PARIS Fashion Week began on Wednesday (January 21), launching days of menswear shows that will build up to the haute couture main event – all of it under high security imposed since the attacks in the French capital this month.
Big-name brands Valentino, Louis Vuitton, Givenchy and Dior are to send out their Autumn-Winter men's collections over five days, along with the creations of nearly 50 other designers.
Come Sunday (January 25), the exclusive haute couture houses – Versace, Chanel, Christian Dior, Valentino and Jean Paul Gaultier among them – take over, draping their ultra-expensive women's spring-summer outfits over lithe models for another five days.
Some 4,000 people – designers, buyers, celebrities, journalists, bloggers, mavens and well-connected fashion fans – are expected over the course of the menswear shows, with an elite core staying on for the couture spectacles.
First out the gate on Wednesday was Lucien Pellat-Finet, a designer using high-end cashmere to make streetwear imprinted with images of skulls and cannabis leaves.
Sleek and a little subversive, the jackets, T-shirts and pants are especially popular with well-heeled Japanese and US youths with rebellious self-images.
A couple of male models of Justin Bieber ilk displayed the latest offer: outfits still jaunty, albeit a little more sombre than Pellat-Finet's past collections.
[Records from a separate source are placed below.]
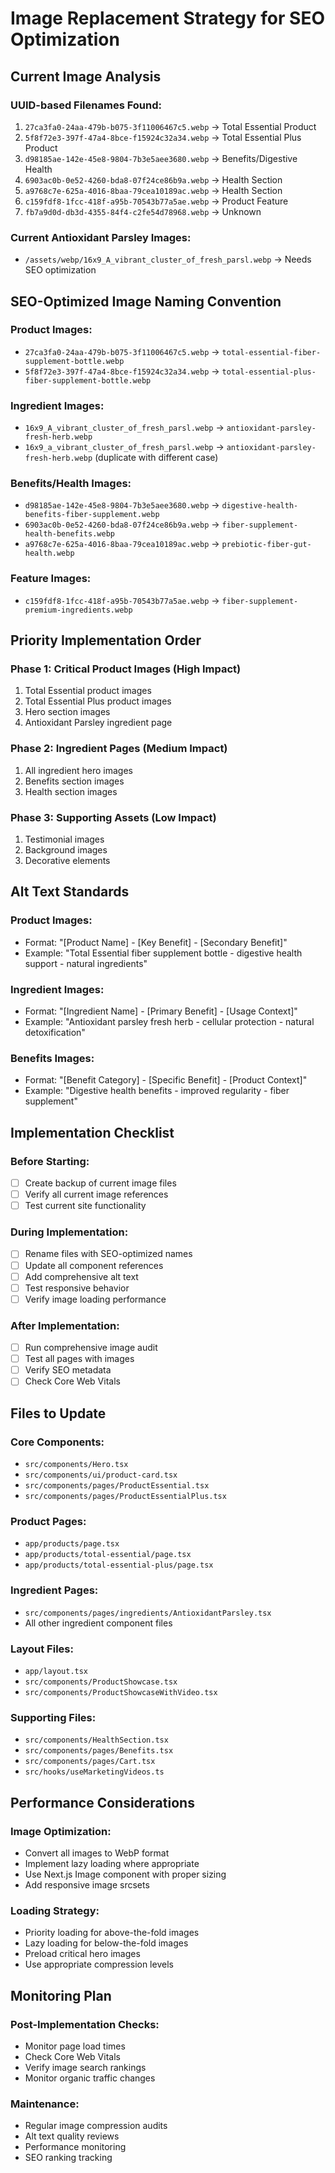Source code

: # Image Replacement Strategy for SEO Optimization

## Current Image Analysis

### UUID-based Filenames Found:
1. `27ca3fa0-24aa-479b-b075-3f11006467c5.webp` → Total Essential Product
2. `5f8f72e3-397f-47a4-8bce-f15924c32a34.webp` → Total Essential Plus Product
3. `d98185ae-142e-45e8-9804-7b3e5aee3680.webp` → Benefits/Digestive Health
4. `6903ac0b-0e52-4260-bda8-07f24ce86b9a.webp` → Health Section
5. `a9768c7e-625a-4016-8baa-79cea10189ac.webp` → Health Section
6. `c159fdf8-1fcc-418f-a95b-70543b77a5ae.webp` → Product Feature
7. `fb7a9d0d-db3d-4355-84f4-c2fe54d78968.webp` → Unknown

### Current Antioxidant Parsley Images:
- `/assets/webp/16x9_A_vibrant_cluster_of_fresh_parsl.webp` → Needs SEO optimization

## SEO-Optimized Image Naming Convention

### Product Images:
- `27ca3fa0-24aa-479b-b075-3f11006467c5.webp` → `total-essential-fiber-supplement-bottle.webp`
- `5f8f72e3-397f-47a4-8bce-f15924c32a34.webp` → `total-essential-plus-fiber-supplement-bottle.webp`

### Ingredient Images:
- `16x9_A_vibrant_cluster_of_fresh_parsl.webp` → `antioxidant-parsley-fresh-herb.webp`
- `16x9_a_vibrant_cluster_of_fresh_parsl.webp` → `antioxidant-parsley-fresh-herb.webp` (duplicate with different case)

### Benefits/Health Images:
- `d98185ae-142e-45e8-9804-7b3e5aee3680.webp` → `digestive-health-benefits-fiber-supplement.webp`
- `6903ac0b-0e52-4260-bda8-07f24ce86b9a.webp` → `fiber-supplement-health-benefits.webp`
- `a9768c7e-625a-4016-8baa-79cea10189ac.webp` → `prebiotic-fiber-gut-health.webp`

### Feature Images:
- `c159fdf8-1fcc-418f-a95b-70543b77a5ae.webp` → `fiber-supplement-premium-ingredients.webp`

## Priority Implementation Order

### Phase 1: Critical Product Images (High Impact)
1. Total Essential product images
2. Total Essential Plus product images
3. Hero section images
4. Antioxidant Parsley ingredient page

### Phase 2: Ingredient Pages (Medium Impact)
1. All ingredient hero images
2. Benefits section images
3. Health section images

### Phase 3: Supporting Assets (Low Impact)
1. Testimonial images
2. Background images
3. Decorative elements

## Alt Text Standards

### Product Images:
- Format: "[Product Name] - [Key Benefit] - [Secondary Benefit]"
- Example: "Total Essential fiber supplement bottle - digestive health support - natural ingredients"

### Ingredient Images:
- Format: "[Ingredient Name] - [Primary Benefit] - [Usage Context]"
- Example: "Antioxidant parsley fresh herb - cellular protection - natural detoxification"

### Benefits Images:
- Format: "[Benefit Category] - [Specific Benefit] - [Product Context]"
- Example: "Digestive health benefits - improved regularity - fiber supplement"

## Implementation Checklist

### Before Starting:
- [ ] Create backup of current image files
- [ ] Verify all current image references
- [ ] Test current site functionality

### During Implementation:
- [ ] Rename files with SEO-optimized names
- [ ] Update all component references
- [ ] Add comprehensive alt text
- [ ] Test responsive behavior
- [ ] Verify image loading performance

### After Implementation:
- [ ] Run comprehensive image audit
- [ ] Test all pages with images
- [ ] Verify SEO metadata
- [ ] Check Core Web Vitals

## Files to Update

### Core Components:
- `src/components/Hero.tsx`
- `src/components/ui/product-card.tsx`
- `src/components/pages/ProductEssential.tsx`
- `src/components/pages/ProductEssentialPlus.tsx`

### Product Pages:
- `app/products/page.tsx`
- `app/products/total-essential/page.tsx`
- `app/products/total-essential-plus/page.tsx`

### Ingredient Pages:
- `src/components/pages/ingredients/AntioxidantParsley.tsx`
- All other ingredient component files

### Layout Files:
- `app/layout.tsx`
- `src/components/ProductShowcase.tsx`
- `src/components/ProductShowcaseWithVideo.tsx`

### Supporting Files:
- `src/components/HealthSection.tsx`
- `src/components/pages/Benefits.tsx`
- `src/components/pages/Cart.tsx`
- `src/hooks/useMarketingVideos.ts`

## Performance Considerations

### Image Optimization:
- Convert all images to WebP format
- Implement lazy loading where appropriate
- Use Next.js Image component with proper sizing
- Add responsive image srcsets

### Loading Strategy:
- Priority loading for above-the-fold images
- Lazy loading for below-the-fold images
- Preload critical hero images
- Use appropriate compression levels

## Monitoring Plan

### Post-Implementation Checks:
- Monitor page load times
- Check Core Web Vitals
- Verify image search rankings
- Monitor organic traffic changes

### Maintenance:
- Regular image compression audits
- Alt text quality reviews
- Performance monitoring
- SEO ranking tracking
The designer dismissed any suggestion fear from the recent attacks was seeping into his collection.
"You can't let yourself be swept away by any sort of depression. My work is 80 per cent exported and you have to avoid a negative attitude with foreign clients," he said.
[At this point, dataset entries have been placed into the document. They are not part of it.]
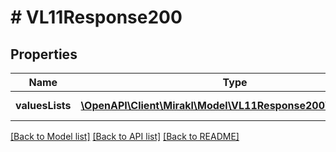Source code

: # # VL11Response200

## Properties

Name | Type | Description | Notes
------------ | ------------- | ------------- | -------------
**valuesLists** | [**\OpenAPI\Client\Mirakl\Model\VL11Response200ValuesLists[]**](VL11Response200ValuesLists.md) | List of values list | [optional]

[[Back to Model list]](../../README.md#models) [[Back to API list]](../../README.md#endpoints) [[Back to README]](../../README.md)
"Where there is life there is hope," he added. "The message of French fashion is that it's an idea of liberty."
Soldiers, police deployed
The image of France and its fashionable capital, though, has been tested in the past couple of weeks, since the January 7 attack on the Charlie Hebdo satirical newspaper followed two days later by twin hostage dramas in which elite police commandos killed the perpetrators.
Authorities are maintaining the highest level of security to counter possible further attacks. Thousands of police and soldiers have been deployed across the city, guarding public buildings, media offices, places of worship, and the transport network.
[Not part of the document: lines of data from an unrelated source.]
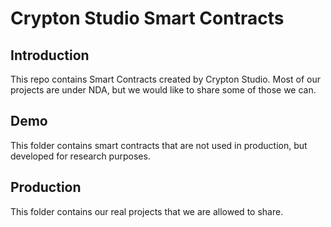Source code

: # Crypton Studio Smart Contracts

## Introduction

This repo contains Smart Contracts created by Crypton Studio. Most of our projects are under NDA, but we would like to share some of those we can.

## Demo

This folder contains smart contracts that are not used in production, but developed for research purposes.

## Production

This folder contains our real projects that we are allowed to share.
Measures have been extended to the high-profile fashion events in an effort "to reassure those attending the shows and those participating in them," according to a statement by Stephane Wargnier, head of the organising Federation Francaise de la Couture.
Attendees are notably being subjected to identity checks and bag inspections.
The measures are especially important given the intense media attention focused on the shows and the Hollywood and music stars who usually turn up.
Little sign of unease
There was little evidence of unease among the first attendees of the shows.
A senior editor for the Japanese men's style magazine Leon, Masaki Horikawa, was relaxed as he studied the clothes with colleagues.
He said he expected several of the other Paris shows to present a similar style in their collections, following on from the trend already seen last season – "relaxed, clean lines, using rich fabrics and expensive leather".
While less important than the women's fashion shows, worldwide attention has nonetheless steadily grown for the menswear collections because of increasing interest by men in their style.
"Homosexuals played a role of precursor in this change. They started the process by making banal what used to be poorly accepted or even taboo for boys," said Gerald Cohen, a PR agent for the fashion houses who has come out with a book on how fashion reflects a changing world.
Because of this, throwback wear from the 1970s and 1980s are making a comeback, he said, "becoming trendy for men whatever their sexual orientation, and the rest of mens' wardrobes are following".